The Hows and Whys of Extinction

Alien Introductions

The damage inflicted by the introduction of "alien" species is a well-recognised phenomenon but effects vary from ecosystem to ecosystem.

Continental forests appear reasonably resistant unless heavy cutting or partial clearing has disturbed them. Native meadows and prairies are also particularly susceptible to intruders if they have already been disturbed. For example many of the now common grasses in the U.S. and Canada are in fact transported Eurasian weeds; this is due to the damage caused to the original species by overgrazing through European colonisation. The species were able to invade and become established because the original perennial grasses couldn't recover fast enough to support the intense grazing.

Freshwater lakes and streams have little immunity to invading species.
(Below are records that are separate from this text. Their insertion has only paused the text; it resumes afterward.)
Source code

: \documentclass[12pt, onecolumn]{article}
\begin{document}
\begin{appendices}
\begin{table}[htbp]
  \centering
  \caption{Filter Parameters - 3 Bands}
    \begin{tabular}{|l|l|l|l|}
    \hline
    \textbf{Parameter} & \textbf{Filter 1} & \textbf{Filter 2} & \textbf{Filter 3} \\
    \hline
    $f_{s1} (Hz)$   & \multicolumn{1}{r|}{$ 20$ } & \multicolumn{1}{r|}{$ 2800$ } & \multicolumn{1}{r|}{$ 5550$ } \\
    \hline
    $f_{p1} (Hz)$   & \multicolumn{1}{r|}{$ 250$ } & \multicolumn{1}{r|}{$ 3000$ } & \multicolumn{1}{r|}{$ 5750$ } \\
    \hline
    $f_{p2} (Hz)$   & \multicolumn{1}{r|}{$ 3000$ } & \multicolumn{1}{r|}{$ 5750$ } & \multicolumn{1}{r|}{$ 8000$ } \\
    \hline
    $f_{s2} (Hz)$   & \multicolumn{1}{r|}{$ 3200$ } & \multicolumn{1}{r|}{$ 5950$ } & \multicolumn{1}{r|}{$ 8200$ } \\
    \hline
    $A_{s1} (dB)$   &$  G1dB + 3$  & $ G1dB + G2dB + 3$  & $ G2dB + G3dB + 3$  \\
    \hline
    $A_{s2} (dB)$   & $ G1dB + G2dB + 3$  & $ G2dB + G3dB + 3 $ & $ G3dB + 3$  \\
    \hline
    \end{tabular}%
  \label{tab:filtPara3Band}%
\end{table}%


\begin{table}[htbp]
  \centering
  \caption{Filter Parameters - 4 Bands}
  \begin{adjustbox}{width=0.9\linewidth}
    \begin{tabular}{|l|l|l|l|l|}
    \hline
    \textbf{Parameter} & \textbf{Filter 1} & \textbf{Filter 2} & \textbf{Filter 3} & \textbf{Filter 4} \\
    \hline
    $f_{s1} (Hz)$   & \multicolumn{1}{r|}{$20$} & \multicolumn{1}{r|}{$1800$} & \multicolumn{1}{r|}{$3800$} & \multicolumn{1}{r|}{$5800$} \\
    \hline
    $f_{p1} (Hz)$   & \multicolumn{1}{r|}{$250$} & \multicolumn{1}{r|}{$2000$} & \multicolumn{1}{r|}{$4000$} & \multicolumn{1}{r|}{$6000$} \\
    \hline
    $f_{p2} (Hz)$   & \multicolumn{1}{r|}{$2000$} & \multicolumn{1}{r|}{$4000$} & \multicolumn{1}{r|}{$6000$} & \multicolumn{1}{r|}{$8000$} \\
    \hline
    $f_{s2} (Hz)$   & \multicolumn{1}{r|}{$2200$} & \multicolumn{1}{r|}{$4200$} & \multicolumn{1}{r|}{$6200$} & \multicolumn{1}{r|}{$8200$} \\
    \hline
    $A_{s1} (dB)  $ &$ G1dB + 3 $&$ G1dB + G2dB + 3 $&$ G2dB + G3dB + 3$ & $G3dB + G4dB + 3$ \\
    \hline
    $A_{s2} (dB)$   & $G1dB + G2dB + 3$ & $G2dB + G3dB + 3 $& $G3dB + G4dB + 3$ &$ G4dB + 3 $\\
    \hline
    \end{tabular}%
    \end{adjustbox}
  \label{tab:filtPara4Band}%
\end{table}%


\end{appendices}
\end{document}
For example the introduction of the Nile perch, (whose diet is smaller fish), in Lake Victoria in 1960 to benefit commercial fishing led to the extinction of about thirty species of fish that were native to the lake.

The largest changes often occur when the intruder brings quite different traits from those of native species. In Hawaii an exotic tree, the Myrica faga, was introduced, that has the ability, like pea plants, to increase nitrogen content within the soil. This ability fundamentally changed the soils and its properties affecting soil organisms and altered the raw materials on which many other plant species depended.

Finally species that have evolved in isolated environments are often highly specialised and therefore extremely vulnerable to change. The saddest example of this is perhaps the fate of the flightless Stephen Island wren, the species was driven to extinction by a single cat owned by the lighthouse keeper on the isle off the coast of New Zealand.